Microchip moves serial EEPROMs to 5V

Microchip has introduced its first serial SRAM which operates off 5V. Likely applications are in automotive and industrial applications. 

The EEPROM market has completely moved to serial interfaces, and the flash market is also making this transition, due to the higher cost, board space and power consumption of parallel devices.

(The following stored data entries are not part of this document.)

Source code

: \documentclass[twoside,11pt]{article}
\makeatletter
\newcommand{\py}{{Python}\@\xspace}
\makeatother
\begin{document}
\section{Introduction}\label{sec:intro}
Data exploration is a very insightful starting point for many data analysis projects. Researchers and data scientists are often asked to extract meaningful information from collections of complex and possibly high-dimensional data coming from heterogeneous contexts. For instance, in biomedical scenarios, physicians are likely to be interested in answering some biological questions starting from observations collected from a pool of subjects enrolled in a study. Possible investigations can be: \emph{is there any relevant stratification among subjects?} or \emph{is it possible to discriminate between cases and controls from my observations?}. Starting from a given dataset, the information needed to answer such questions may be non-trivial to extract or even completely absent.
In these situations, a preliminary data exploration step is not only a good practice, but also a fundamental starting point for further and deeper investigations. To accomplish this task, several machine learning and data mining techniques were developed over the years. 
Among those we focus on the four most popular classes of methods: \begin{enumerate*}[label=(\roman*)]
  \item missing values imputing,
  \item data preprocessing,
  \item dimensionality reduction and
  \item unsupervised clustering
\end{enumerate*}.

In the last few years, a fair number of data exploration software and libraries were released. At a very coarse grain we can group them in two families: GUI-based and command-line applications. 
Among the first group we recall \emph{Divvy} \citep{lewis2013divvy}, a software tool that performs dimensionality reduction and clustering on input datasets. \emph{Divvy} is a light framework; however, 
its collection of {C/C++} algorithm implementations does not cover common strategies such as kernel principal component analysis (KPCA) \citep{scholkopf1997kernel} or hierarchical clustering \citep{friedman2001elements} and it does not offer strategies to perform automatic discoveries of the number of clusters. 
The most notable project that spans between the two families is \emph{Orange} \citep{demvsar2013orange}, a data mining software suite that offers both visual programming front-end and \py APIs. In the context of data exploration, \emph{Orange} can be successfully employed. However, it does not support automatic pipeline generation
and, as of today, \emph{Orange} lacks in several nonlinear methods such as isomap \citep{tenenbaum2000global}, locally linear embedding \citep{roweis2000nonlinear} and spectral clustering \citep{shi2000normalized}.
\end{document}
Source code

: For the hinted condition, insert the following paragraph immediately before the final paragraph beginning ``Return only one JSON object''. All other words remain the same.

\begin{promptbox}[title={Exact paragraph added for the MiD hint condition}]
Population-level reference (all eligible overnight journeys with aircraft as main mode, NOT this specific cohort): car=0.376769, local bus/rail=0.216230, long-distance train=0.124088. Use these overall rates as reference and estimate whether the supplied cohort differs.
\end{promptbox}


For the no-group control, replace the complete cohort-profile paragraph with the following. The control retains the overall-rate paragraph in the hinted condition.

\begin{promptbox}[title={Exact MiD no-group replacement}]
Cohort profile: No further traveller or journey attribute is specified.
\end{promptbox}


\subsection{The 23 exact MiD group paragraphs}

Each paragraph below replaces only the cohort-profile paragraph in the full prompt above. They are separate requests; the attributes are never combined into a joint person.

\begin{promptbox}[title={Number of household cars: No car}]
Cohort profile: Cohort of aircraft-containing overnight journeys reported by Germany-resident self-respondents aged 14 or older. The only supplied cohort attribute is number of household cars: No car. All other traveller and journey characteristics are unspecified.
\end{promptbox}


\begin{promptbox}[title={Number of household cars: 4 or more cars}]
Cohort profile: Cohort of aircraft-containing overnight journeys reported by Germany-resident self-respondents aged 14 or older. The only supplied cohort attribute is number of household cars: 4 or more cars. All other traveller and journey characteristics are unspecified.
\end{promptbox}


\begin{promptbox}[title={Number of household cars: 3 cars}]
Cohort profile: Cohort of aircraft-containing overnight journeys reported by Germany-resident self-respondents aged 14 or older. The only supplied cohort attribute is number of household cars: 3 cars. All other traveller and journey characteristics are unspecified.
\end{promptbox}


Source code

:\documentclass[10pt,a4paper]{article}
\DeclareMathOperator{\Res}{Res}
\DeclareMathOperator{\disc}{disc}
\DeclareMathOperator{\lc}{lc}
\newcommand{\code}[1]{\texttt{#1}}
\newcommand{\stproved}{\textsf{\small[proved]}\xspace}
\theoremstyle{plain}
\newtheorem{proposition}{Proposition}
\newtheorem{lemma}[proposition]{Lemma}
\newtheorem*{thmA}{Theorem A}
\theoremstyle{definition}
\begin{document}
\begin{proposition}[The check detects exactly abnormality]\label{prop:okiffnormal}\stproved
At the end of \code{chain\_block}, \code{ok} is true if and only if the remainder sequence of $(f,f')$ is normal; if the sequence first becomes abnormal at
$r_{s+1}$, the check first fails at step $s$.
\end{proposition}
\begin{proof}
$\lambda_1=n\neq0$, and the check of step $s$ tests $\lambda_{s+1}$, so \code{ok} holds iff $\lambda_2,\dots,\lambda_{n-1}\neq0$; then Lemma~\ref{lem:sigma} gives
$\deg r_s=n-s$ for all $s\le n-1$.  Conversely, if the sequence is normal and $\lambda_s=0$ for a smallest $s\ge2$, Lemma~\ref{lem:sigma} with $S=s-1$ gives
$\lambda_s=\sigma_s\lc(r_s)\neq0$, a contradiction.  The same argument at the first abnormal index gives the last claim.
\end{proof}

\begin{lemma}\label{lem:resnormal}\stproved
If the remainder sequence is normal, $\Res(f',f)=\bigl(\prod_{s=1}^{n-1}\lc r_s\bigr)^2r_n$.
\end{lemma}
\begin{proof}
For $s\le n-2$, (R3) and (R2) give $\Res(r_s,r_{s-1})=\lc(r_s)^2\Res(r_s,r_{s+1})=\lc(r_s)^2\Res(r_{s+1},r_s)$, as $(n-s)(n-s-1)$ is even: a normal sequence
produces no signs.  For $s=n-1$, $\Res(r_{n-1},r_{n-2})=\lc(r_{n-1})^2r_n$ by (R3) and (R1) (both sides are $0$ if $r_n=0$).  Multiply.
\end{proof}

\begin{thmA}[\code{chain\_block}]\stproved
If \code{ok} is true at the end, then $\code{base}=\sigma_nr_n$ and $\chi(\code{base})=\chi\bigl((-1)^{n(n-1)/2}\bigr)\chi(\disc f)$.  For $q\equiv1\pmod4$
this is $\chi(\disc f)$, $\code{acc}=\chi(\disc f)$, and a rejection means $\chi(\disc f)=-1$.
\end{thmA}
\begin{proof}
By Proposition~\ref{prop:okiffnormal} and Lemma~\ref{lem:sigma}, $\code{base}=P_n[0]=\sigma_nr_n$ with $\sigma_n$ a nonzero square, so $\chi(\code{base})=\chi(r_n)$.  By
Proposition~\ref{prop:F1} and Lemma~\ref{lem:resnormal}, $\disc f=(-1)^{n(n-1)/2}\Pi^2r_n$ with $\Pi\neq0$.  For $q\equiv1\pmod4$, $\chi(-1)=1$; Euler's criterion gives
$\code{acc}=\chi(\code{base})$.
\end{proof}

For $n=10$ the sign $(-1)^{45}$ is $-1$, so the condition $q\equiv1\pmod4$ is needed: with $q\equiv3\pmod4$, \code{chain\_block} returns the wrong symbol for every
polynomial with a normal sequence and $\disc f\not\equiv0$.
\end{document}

These 512kbit and 1Mbit SPI devices come in 8-pin packages. Speeds of up to 80Mbit/s are achieved via the quad-SPI, or SQI, protocol, providing the zero write-cycle times with near instantaneous data movement needed for offloading graphics, data buffering, displays and audio.
With their fast dual-SPI (SDI) throughput of 40Mbit/s and low active and sleep currents, these serial NVSRAM devices feature high-speed operation without the high pin counts of parallel NVSRAM, and power consumption comparable to FRAM, at lower price. 
This is beneficial for applications such as meters, black boxes and other data recorders, which require unlimited endurance or instantaneous writes in addition to non-volatile storage.
The integration of a SPI enables these SRAM to support the trend towards serial interfaces.

All six devices from the new serial SRAM family are available in 8-pin SOIC, TSSOP and PDIP packages, with density options of 512kbit and 1Mbit. 

The 23A1024 and 23LC1024 are available now for sampling and volume production, whilst the 23A512 and 23LC512 are expected to be available for sampling and volume production in October. The two non-volatile devices, 23LCV512 and 23LCV1024, are expected to be available for sampling and volume production in October.